Input
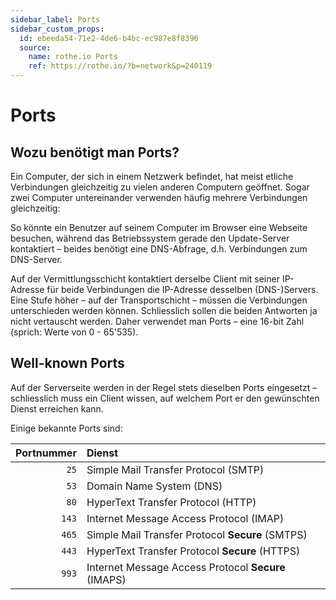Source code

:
 ```yaml
---
sidebar_label: Ports
sidebar_custom_props:
  id: ebeeda54-71e2-4de6-b4bc-ec987e8f8396
  source:
    name: rothe.io Ports
    ref: https://rothe.io/?b=network&p=240119
---
```


# Ports

## Wozu benötigt man Ports?

Ein Computer, der sich in einem Netzwerk befindet, hat meist etliche Verbindungen gleichzeitig zu vielen anderen Computern geöffnet. Sogar zwei Computer untereinander verwenden häufig mehrere Verbindungen gleichzeitig:

So könnte ein Benutzer auf seinem Computer im Browser eine Webseite besuchen, während das Betriebssystem gerade den Update-Server kontaktiert – beides benötigt eine DNS-Abfrage, d.h. Verbindungen zum DNS-Server.

Auf der Vermittlungsschicht kontaktiert derselbe Client mit seiner IP-Adresse für beide Verbindungen die IP-Adresse desselben (DNS-)Servers. Eine Stufe höher – auf der Transportschicht – müssen die Verbindungen unterschieden werden können. Schliesslich sollen die beiden Antworten ja nicht vertauscht werden. Daher verwendet man Ports – eine 16-bit Zahl (sprich: Werte von 0 - 65'535).

## Well-known Ports

Auf der Serverseite werden in der Regel stets dieselben Ports eingesetzt – schliesslich muss ein Client wissen, auf welchem Port er den gewünschten Dienst erreichen kann.

Einige bekannte Ports sind:

| Portnummer | Dienst                                              |
| ---------: | :-------------------------------------------------- |
|       `25` | Simple Mail Transfer Protocol (SMTP)                |
|       `53` | Domain Name System (DNS)                            |
|       `80` | HyperText Transfer Protocol (HTTP)                  |
|      `143` | Internet Message Access Protocol (IMAP)             |
|      `465` | Simple Mail Transfer Protocol **Secure** (SMTPS)    |
|      `443` | HyperText Transfer Protocol **Secure** (HTTPS)      |
|      `993` | Internet Message Access Protocol **Secure** (IMAPS) |


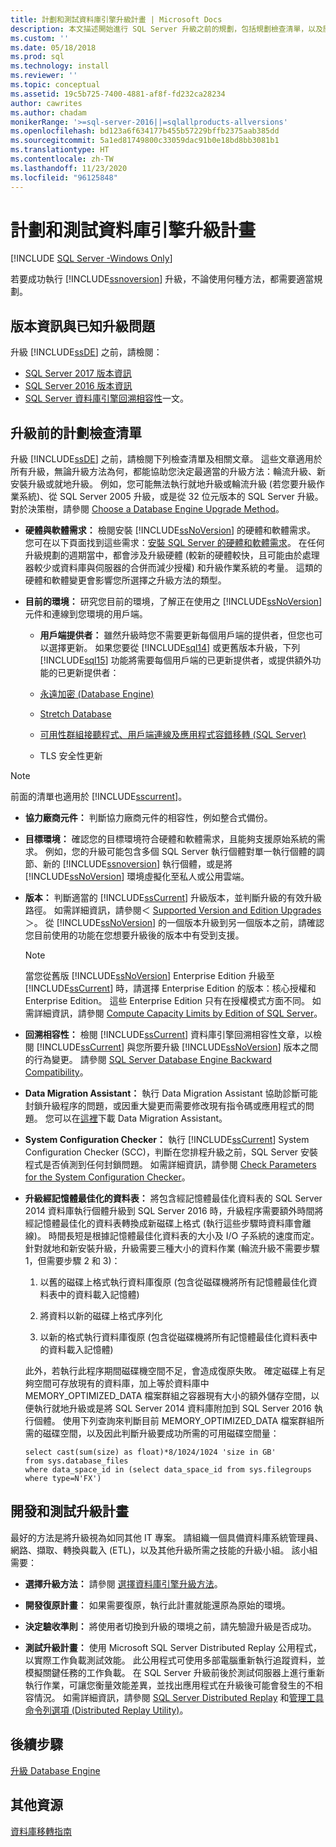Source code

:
 ```yaml
---
title: 計劃和測試資料庫引擎升級計畫 | Microsoft Docs
description: 本文描述開始進行 SQL Server 升級之前的規劃，包括規劃檢查清單，以及開發和測試升級計畫。
ms.custom: ''
ms.date: 05/18/2018
ms.prod: sql
ms.technology: install
ms.reviewer: ''
ms.topic: conceptual
ms.assetid: 19c5b725-7400-4881-af8f-fd232ca28234
author: cawrites
ms.author: chadam
monikerRange: '>=sql-server-2016||=sqlallproducts-allversions'
ms.openlocfilehash: bd123a6f634177b455b57229bffb2375aab385dd
ms.sourcegitcommit: 5a1ed81749800c33059dac91b0e18bd8bb3081b1
ms.translationtype: HT
ms.contentlocale: zh-TW
ms.lasthandoff: 11/23/2020
ms.locfileid: "96125848"
---
```

# <a name="plan-and-test-the-database-engine-upgrade-plan"></a>計劃和測試資料庫引擎升級計畫

[!INCLUDE [SQL Server -Windows Only](../../includes/applies-to-version/sql-windows-only.md)]
  
 若要成功執行 [!INCLUDE[ssnoversion](../../includes/ssnoversion-md.md)] 升級，不論使用何種方法，都需要適當規劃。  
  
## <a name="release-notes-and-known-upgrade-issues"></a>版本資訊與已知升級問題  
 升級 [!INCLUDE[ssDE](../../includes/ssde-md.md)] 之前，請檢閱：

- [SQL Server 2017 版本資訊](../../sql-server/sql-server-2017-release-notes.md) 
- [SQL Server 2016 版本資訊](../../sql-server/sql-server-2016-release-notes.md) 
- [SQL Server 資料庫引擎回溯相容性](../discontinued-database-engine-functionality-in-sql-server.md)一文。  
  
## <a name="pre-upgrade-planning-checklist"></a>升級前的計劃檢查清單  
 升級 [!INCLUDE[ssDE](../../includes/ssde-md.md)] 之前，請檢閱下列檢查清單及相關文章。 這些文章適用於所有升級，無論升級方法為何，都能協助您決定最適當的升級方法：輪流升級、新安裝升級或就地升級。 例如，您可能無法執行就地升級或輪流升級 (若您要升級作業系統)、從 SQL Server 2005 升級，或是從 32 位元版本的 SQL Server 升級。 對於決策樹，請參閱 [Choose a Database Engine Upgrade Method](../../database-engine/install-windows/choose-a-database-engine-upgrade-method.md)。  
  
-   **硬體與軟體需求：** 檢閱安裝 [!INCLUDE[ssNoVersion](../../includes/ssnoversion-md.md)] 的硬體和軟體需求。 您可在以下頁面找到這些需求：[安裝 SQL Server 的硬體和軟體需求](../../sql-server/install/hardware-and-software-requirements-for-installing-sql-server.md)。 在任何升級規劃的週期當中，都會涉及升級硬體 (較新的硬體較快，且可能由於處理器較少或資料庫與伺服器的合併而減少授權) 和升級作業系統的考量。 這類的硬體和軟體變更會影響您所選擇之升級方法的類型。  
  
-   **目前的環境：** 研究您目前的環境，了解正在使用之 [!INCLUDE[ssNoVersion](../../includes/ssnoversion-md.md)] 元件和連線到您環境的用戶端。  
  
    -   **用戶端提供者：** 雖然升級時您不需要更新每個用戶端的提供者，但您也可以選擇更新。 如果您要從 [!INCLUDE[sql14](../../includes/sssql14-md.md)] 或更舊版本升級，下列 [!INCLUDE[sql15](../../includes/sssql15-md.md)] 功能將需要每個用戶端的已更新提供者，或提供額外功能的已更新提供者：  
  
       -   [永遠加密 &#40;Database Engine&#41;](../../relational-databases/security/encryption/always-encrypted-database-engine.md)  
  
       -   [Stretch Database](../../sql-server/stretch-database/stretch-database.md)  
  
       -   [可用性群組接聽程式、用戶端連線及應用程式容錯移轉 &#40;SQL Server&#41;](../../database-engine/availability-groups/windows/listeners-client-connectivity-application-failover.md)  
  
       -   TLS 安全性更新  

   >[!NOTE]
   >前面的清單也適用於 [!INCLUDE[sscurrent](../../includes/sscurrent-md.md)]。
  
-   **協力廠商元件：** 判斷協力廠商元件的相容性，例如整合式備份。  
  
-   **目標環境：** 確認您的目標環境符合硬體和軟體需求，且能夠支援原始系統的需求。 例如，您的升級可能包含多個 SQL Server 執行個體對單一執行個體的調節、新的 [!INCLUDE[ssnoversion](../../includes/ssnoversion-md.md)] 執行個體，或是將 [!INCLUDE[ssNoVersion](../../includes/ssnoversion-md.md)] 環境虛擬化至私人或公用雲端。  
  
-   **版本：** 判斷適當的 [!INCLUDE[ssCurrent](../../includes/ssnoversion-md.md)] 升級版本，並判斷升級的有效升級路徑。 如需詳細資訊，請參閱＜ [Supported Version and Edition Upgrades](../../database-engine/install-windows/supported-version-and-edition-upgrades.md)＞。 從 [!INCLUDE[ssNoVersion](../../includes/ssnoversion-md.md)] 的一個版本升級到另一個版本之前，請確認您目前使用的功能在您想要升級後的版本中有受到支援。  
  
    > [!NOTE]  
    >  當您從舊版 [!INCLUDE[ssNoVersion](../../includes/ssnoversion-md.md)] Enterprise Edition 升級至 [!INCLUDE[ssCurrent](../../includes/ssnoversion-md.md)] 時，請選擇 Enterprise Edition 的版本：核心授權和 Enterprise Edition。 這些 Enterprise Edition 只有在授權模式方面不同。 如需詳細資訊，請參閱 [Compute Capacity Limits by Edition of SQL Server](../../sql-server/compute-capacity-limits-by-edition-of-sql-server.md)。  
  
-   **回溯相容性：** 檢閱 [!INCLUDE[ssCurrent](../../includes/ssnoversion-md.md)] 資料庫引擎回溯相容性文章，以檢閱 [!INCLUDE[ssCurrent](../../includes/ssnoversion-md.md)] 與您所要升級 [!INCLUDE[ssNoVersion](../../includes/ssnoversion-md.md)] 版本之間的行為變更。 請參閱 [SQL Server Database Engine Backward Compatibility](../discontinued-database-engine-functionality-in-sql-server.md)。  
  
-   **Data Migration Assistant：** 執行 Data Migration Assistant 協助診斷可能封鎖升級程序的問題，或因重大變更而需要修改現有指令碼或應用程式的問題。
    您可以在[這裡](https://aka.ms/get-dma)下載 Data Migration Assistant。  
  
-   **System Configuration Checker：** 執行 [!INCLUDE[ssCurrent](../../includes/ssnoversion-md.md)] System Configuration Checker (SCC)，判斷在您排程升級之前，SQL Server 安裝程式是否偵測到任何封鎖問題。 如需詳細資訊，請參閱 [Check Parameters for the System Configuration Checker](../../database-engine/install-windows/check-parameters-for-the-system-configuration-checker.md)。  
  
-   **升級經記憶體最佳化的資料表：** 將包含經記憶體最佳化資料表的 SQL Server 2014 資料庫執行個體升級到 SQL Server 2016 時，升級程序需要額外時間將經記憶體最佳化的資料表轉換成新磁碟上格式 (執行這些步驟時資料庫會離線)。   時間長短是根據記憶體最佳化資料表的大小及 I/O 子系統的速度而定。 針對就地和新安裝升級，升級需要三種大小的資料作業 (輪流升級不需要步驟 1，但需要步驟 2 和 3)：  
  
    1.  以舊的磁碟上格式執行資料庫復原 (包含從磁碟機將所有記憶體最佳化資料表中的資料載入記憶體)  
  
    2.  將資料以新的磁碟上格式序列化  
  
    3.  以新的格式執行資料庫復原 (包含從磁碟機將所有記憶體最佳化資料表中的資料載入記憶體)  
  
     此外，若執行此程序期間磁碟機空間不足，會造成復原失敗。 確定磁碟上有足夠空間可存放現有的資料庫，加上等於資料庫中 MEMORY_OPTIMIZED_DATA 檔案群組之容器現有大小的額外儲存空間，以便執行就地升級或是將 SQL Server 2014 資料庫附加到 SQL Server 2016 執行個體。 使用下列查詢來判斷目前 MEMORY_OPTIMIZED_DATA 檔案群組所需的磁碟空間，以及因此判斷升級要成功所需的可用磁碟空間量：  
  
    ```  
    select cast(sum(size) as float)*8/1024/1024 'size in GB'   
    from sys.database_files  
    where data_space_id in (select data_space_id from sys.filegroups where type=N'FX')  
    ```  
  
## <a name="develop-and-test-the-upgrade-plan"></a>開發和測試升級計畫  
 最好的方法是將升級視為如同其他 IT 專案。 請組織一個具備資料庫系統管理員、網路、擷取、轉換與載入 (ETL)，以及其他升級所需之技能的升級小組。 該小組需要：  
  
-   **選擇升級方法：** 請參閱 [選擇資料庫引擎升級方法](../../database-engine/install-windows/choose-a-database-engine-upgrade-method.md)。  
  
-   **開發復原計畫︰** 如果需要復原，執行此計畫就能還原為原始的環境。  
  
-   **決定驗收準則：** 將使用者切換到升級的環境之前，請先驗證升級是否成功。  
  
-   **測試升級計畫：** 使用 Microsoft SQL Server Distributed Replay 公用程式，以實際工作負載測試效能。 此公用程式可使用多部電腦重新執行追蹤資料，並模擬關鍵任務的工作負載。 在 SQL Server 升級前後於測試伺服器上進行重新執行作業，可讓您衡量效能差異，並找出應用程式在升級後可能會發生的不相容情況。 如需詳細資訊，請參閱 [SQL Server Distributed Replay](../../tools/distributed-replay/sql-server-distributed-replay.md) 和[管理工具命令列選項 &#40;Distributed Replay Utility&#41;](../../tools/distributed-replay/administration-tool-command-line-options-distributed-replay-utility.md)。  
  
## <a name="next-steps"></a>後續步驟  
[升級 Database Engine](../../database-engine/install-windows/upgrade-database-engine.md) 
  
## <a name="additional-resources"></a>其他資源 
[資料庫移轉指南](https://aka.ms/datamigration)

Instructions to follow
Repeat the lines of the listing above verbatim, beginning at its first line and ending at the line containing "Access Protocol (IMAP)", which is included. Omit pictures.

Task response
Source code

:
 ```yaml
---
sidebar_label: Ports
sidebar_custom_props:
  id: ebeeda54-71e2-4de6-b4bc-ec987e8f8396
  source:
    name: rothe.io Ports
    ref: https://rothe.io/?b=network&p=240119
---
```


# Ports

## Wozu benötigt man Ports?

Ein Computer, der sich in einem Netzwerk befindet, hat meist etliche Verbindungen gleichzeitig zu vielen anderen Computern geöffnet. Sogar zwei Computer untereinander verwenden häufig mehrere Verbindungen gleichzeitig:

So könnte ein Benutzer auf seinem Computer im Browser eine Webseite besuchen, während das Betriebssystem gerade den Update-Server kontaktiert – beides benötigt eine DNS-Abfrage, d.h. Verbindungen zum DNS-Server.

Auf der Vermittlungsschicht kontaktiert derselbe Client mit seiner IP-Adresse für beide Verbindungen die IP-Adresse desselben (DNS-)Servers. Eine Stufe höher – auf der Transportschicht – müssen die Verbindungen unterschieden werden können. Schliesslich sollen die beiden Antworten ja nicht vertauscht werden. Daher verwendet man Ports – eine 16-bit Zahl (sprich: Werte von 0 - 65'535).

## Well-known Ports

Auf der Serverseite werden in der Regel stets dieselben Ports eingesetzt – schliesslich muss ein Client wissen, auf welchem Port er den gewünschten Dienst erreichen kann.

Einige bekannte Ports sind:

| Portnummer | Dienst                                              |
| ---------: | :-------------------------------------------------- |
|       `25` | Simple Mail Transfer Protocol (SMTP)                |
|       `53` | Domain Name System (DNS)                            |
|       `80` | HyperText Transfer Protocol (HTTP)                  |
|      `143` | Internet Message Access Protocol (IMAP)             |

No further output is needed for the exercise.